**Exercise requirements:** Omit all pictures, then print the entries exactly.
>>>
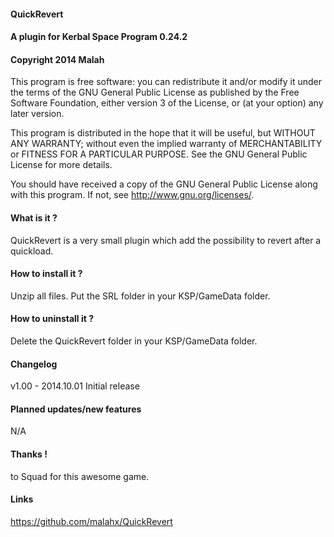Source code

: ﻿#### QuickRevert
#### A plugin for Kerbal Space Program 0.24.2
#### Copyright 2014 Malah

This program is free software: you can redistribute it and/or modify
it under the terms of the GNU General Public License as published by
the Free Software Foundation, either version 3 of the License, or
(at your option) any later version.

This program is distributed in the hope that it will be useful,
but WITHOUT ANY WARRANTY; without even the implied warranty of
MERCHANTABILITY or FITNESS FOR A PARTICULAR PURPOSE.  See the
GNU General Public License for more details.

You should have received a copy of the GNU General Public License
along with this program.  If not, see <http://www.gnu.org/licenses/>. 


#### What is it ?

QuickRevert is a very small plugin which add the possibility to revert after a quickload.

#### How to install it ?

Unzip all files. Put the SRL folder in your KSP/GameData folder.

#### How to uninstall it ?

Delete the QuickRevert folder in your KSP/GameData folder.

#### Changelog

v1.00 - 2014.10.01
Initial release

#### Planned updates/new features

N/A

#### Thanks !

to Squad for this awesome game.

#### Links

https://github.com/malahx/QuickRevert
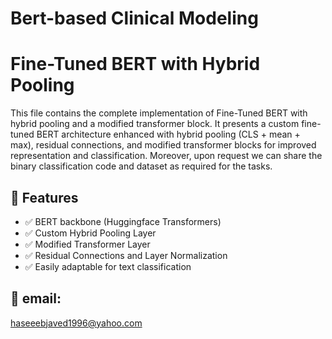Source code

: # Bert-based Clinical Modeling

# Fine-Tuned BERT with Hybrid Pooling
This file contains the complete implementation of Fine-Tuned BERT with hybrid pooling and a modified transformer block. It presents a custom fine-tuned BERT architecture enhanced with hybrid pooling (CLS + mean + max), residual connections, and modified transformer blocks for improved representation and classification. Moreover, upon request we can share the binary classification code and dataset as required for the tasks. 

## 🚀 Features

- ✅ BERT backbone (Huggingface Transformers)
- ✅ Custom Hybrid Pooling Layer
- ✅ Modified Transformer Layer
- ✅ Residual Connections and Layer Normalization
- ✅ Easily adaptable for text classification

## 🚀 email: 
haseeebjaved1996@yahoo.com
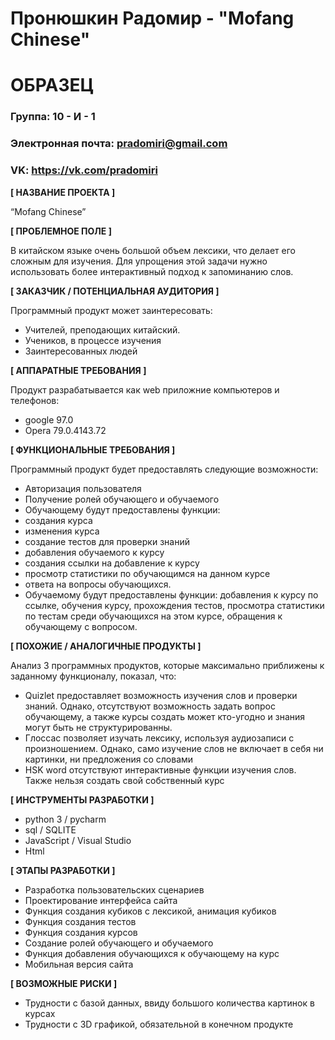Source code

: # Пронюшкин Радомир - "Mofang Chinese"
# ОБРАЗЕЦ

### Группа: 10 - И - 1
### Электронная почта: pradomiri@gmail.com
### VK: https://vk.com/pradomiri


**[ НАЗВАНИЕ ПРОЕКТА ]**

“Mofang Chinese”

**[ ПРОБЛЕМНОЕ ПОЛЕ ]**

В китайском языке очень большой объем лексики, что делает его сложным для изучения. Для упрощения этой задачи нужно использовать более интерактивный подход к запоминанию слов.

**[ ЗАКАЗЧИК / ПОТЕНЦИАЛЬНАЯ АУДИТОРИЯ ]**

Программный продукт может заинтересовать:

* Учителей, преподающих китайский.
* Учеников, в процессе изучения
* Заинтересованных людей

**[ АППАРАТНЫЕ ТРЕБОВАНИЯ ]** 

Продукт разрабатывается как web приложние компьютеров и телефонов:

* google 97.0
* Opera 79.0.4143.72

**[ ФУНКЦИОНАЛЬНЫЕ ТРЕБОВАНИЯ ]**

Программный продукт будет предоставлять следующие возможности:
* Авторизация пользователя
* Получение ролей обучающего и обучаемого
* Обучающему будут предоставлены функции: 
*   создания курса
*   изменения курса
*   создание тестов для проверки знаний
*   добавления обучаемого к курсу
*   создания ссылки на добавление к курсу
*   просмотр статистики по обучающимся на данном курсе
*   ответа на вопросы обучающихся.
* Обучаемому будут предоставлены функции: добавления к курсу по ссылке, обучения курсу, прохождения тестов, просмотра статистики по тестам среди обучающихся на этом курсе, обращения к обучающему с вопросом.

**[ ПОХОЖИЕ / АНАЛОГИЧНЫЕ ПРОДУКТЫ ]**

Анализ 3 программных продуктов, которые максимально приближены к заданному функционалу, показал, что:

* Quizlet предоставляет возможность изучения слов и проверки знаний. Однако, отсутствуют возможность задать вопрос обучающему, а также курсы создать может кто-угодно и знания могут быть не структурированны.
* Глоссас позволяет изучать лексику, используя аудиозаписи с произношением. Однако, само изучение слов не включает в себя ни картинки, ни предложения со словами
* HSK word отсутствуют интерактивные функции изучения слов. Также нельзя создать свой собственный курс

**[ ИНСТРУМЕНТЫ РАЗРАБОТКИ ]**

*	python 3 / pycharm
*	sql / SQLITE
*	JavaScript / Visual Studio
*	Html

**[ ЭТАПЫ РАЗРАБОТКИ ]**

*	Разработка пользовательских сценариев
*	Проектирование интерфейса сайта
*	Функция создания кубиков с лексикой, анимация кубиков
*	Функция создания тестов
*	Функция создания курсов
*	Создание ролей обучающего и обучаемого
*	Функция добавления обучающихся к обучающему на курс
*	Мобильная версия сайта

**[ ВОЗМОЖНЫЕ РИСКИ ]**

*	Трудности с базой данных, ввиду большого количества картинок в курсах
*	Трудности с 3D графикой, обязательной в конечном продукте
<<<
**Task solution:**
Source code

: ﻿#### QuickRevert
#### A plugin for Kerbal Space Program 0.24.2
#### Copyright 2014 Malah

This program is free software: you can redistribute it and/or modify
it under the terms of the GNU General Public License as published by
the Free Software Foundation, either version 3 of the License, or
(at your option) any later version.

This program is distributed in the hope that it will be useful,
but WITHOUT ANY WARRANTY; without even the implied warranty of
MERCHANTABILITY or FITNESS FOR A PARTICULAR PURPOSE.  See the
GNU General Public License for more details.

You should have received a copy of the GNU General Public License
along with this program.  If not, see <http://www.gnu.org/licenses/>. 


#### What is it ?

QuickRevert is a very small plugin which add the possibility to revert after a quickload.

#### How to install it ?

Unzip all files. Put the SRL folder in your KSP/GameData folder.

#### How to uninstall it ?

Delete the QuickRevert folder in your KSP/GameData folder.

#### Changelog

v1.00 - 2014.10.01
Initial release

#### Planned updates/new features

N/A

#### Thanks !

to Squad for this awesome game.

#### Links

https://github.com/malahx/QuickRevert
Source code

: # Bert-based Clinical Modeling

# Fine-Tuned BERT with Hybrid Pooling
This file contains the complete implementation of Fine-Tuned BERT with hybrid pooling and a modified transformer block. It presents a custom fine-tuned BERT architecture enhanced with hybrid pooling (CLS + mean + max), residual connections, and modified transformer blocks for improved representation and classification. Moreover, upon request we can share the binary classification code and dataset as required for the tasks. 

## 🚀 Features

- ✅ BERT backbone (Huggingface Transformers)
- ✅ Custom Hybrid Pooling Layer
- ✅ Modified Transformer Layer
- ✅ Residual Connections and Layer Normalization
- ✅ Easily adaptable for text classification

## 🚀 email: 
haseeebjaved1996@yahoo.com
Source code

: # Пронюшкин Радомир - "Mofang Chinese"
# ОБРАЗЕЦ

### Группа: 10 - И - 1
### Электронная почта: pradomiri@gmail.com
### VK: https://vk.com/pradomiri


**[ НАЗВАНИЕ ПРОЕКТА ]**

“Mofang Chinese”

**[ ПРОБЛЕМНОЕ ПОЛЕ ]**

В китайском языке очень большой объем лексики, что делает его сложным для изучения. Для упрощения этой задачи нужно использовать более интерактивный подход к запоминанию слов.

**[ ЗАКАЗЧИК / ПОТЕНЦИАЛЬНАЯ АУДИТОРИЯ ]**

Программный продукт может заинтересовать:

* Учителей, преподающих китайский.
* Учеников, в процессе изучения
* Заинтересованных людей

**[ АППАРАТНЫЕ ТРЕБОВАНИЯ ]** 

Продукт разрабатывается как web приложние компьютеров и телефонов:

* google 97.0
* Opera 79.0.4143.72

**[ ФУНКЦИОНАЛЬНЫЕ ТРЕБОВАНИЯ ]**

Программный продукт будет предоставлять следующие возможности:
* Авторизация пользователя
* Получение ролей обучающего и обучаемого
* Обучающему будут предоставлены функции: 
*   создания курса
*   изменения курса
*   создание тестов для проверки знаний
*   добавления обучаемого к курсу
*   создания ссылки на добавление к курсу
*   просмотр статистики по обучающимся на данном курсе
*   ответа на вопросы обучающихся.
* Обучаемому будут предоставлены функции: добавления к курсу по ссылке, обучения курсу, прохождения тестов, просмотра статистики по тестам среди обучающихся на этом курсе, обращения к обучающему с вопросом.

**[ ПОХОЖИЕ / АНАЛОГИЧНЫЕ ПРОДУКТЫ ]**

Анализ 3 программных продуктов, которые максимально приближены к заданному функционалу, показал, что:

* Quizlet предоставляет возможность изучения слов и проверки знаний. Однако, отсутствуют возможность задать вопрос обучающему, а также курсы создать может кто-угодно и знания могут быть не структурированны.
* Глоссас позволяет изучать лексику, используя аудиозаписи с произношением. Однако, само изучение слов не включает в себя ни картинки, ни предложения со словами
* HSK word отсутствуют интерактивные функции изучения слов. Также нельзя создать свой собственный курс

**[ ИНСТРУМЕНТЫ РАЗРАБОТКИ ]**

*	python 3 / pycharm
*	sql / SQLITE
*	JavaScript / Visual Studio
*	Html

**[ ЭТАПЫ РАЗРАБОТКИ ]**

*	Разработка пользовательских сценариев
*	Проектирование интерфейса сайта
*	Функция создания кубиков с лексикой, анимация кубиков
*	Функция создания тестов
*	Функция создания курсов
*	Создание ролей обучающего и обучаемого
*	Функция добавления обучающихся к обучающему на курс
*	Мобильная версия сайта

**[ ВОЗМОЖНЫЕ РИСКИ ]**

*	Трудности с базой данных, ввиду большого количества картинок в курсах
*	Трудности с 3D графикой, обязательной в конечном продукте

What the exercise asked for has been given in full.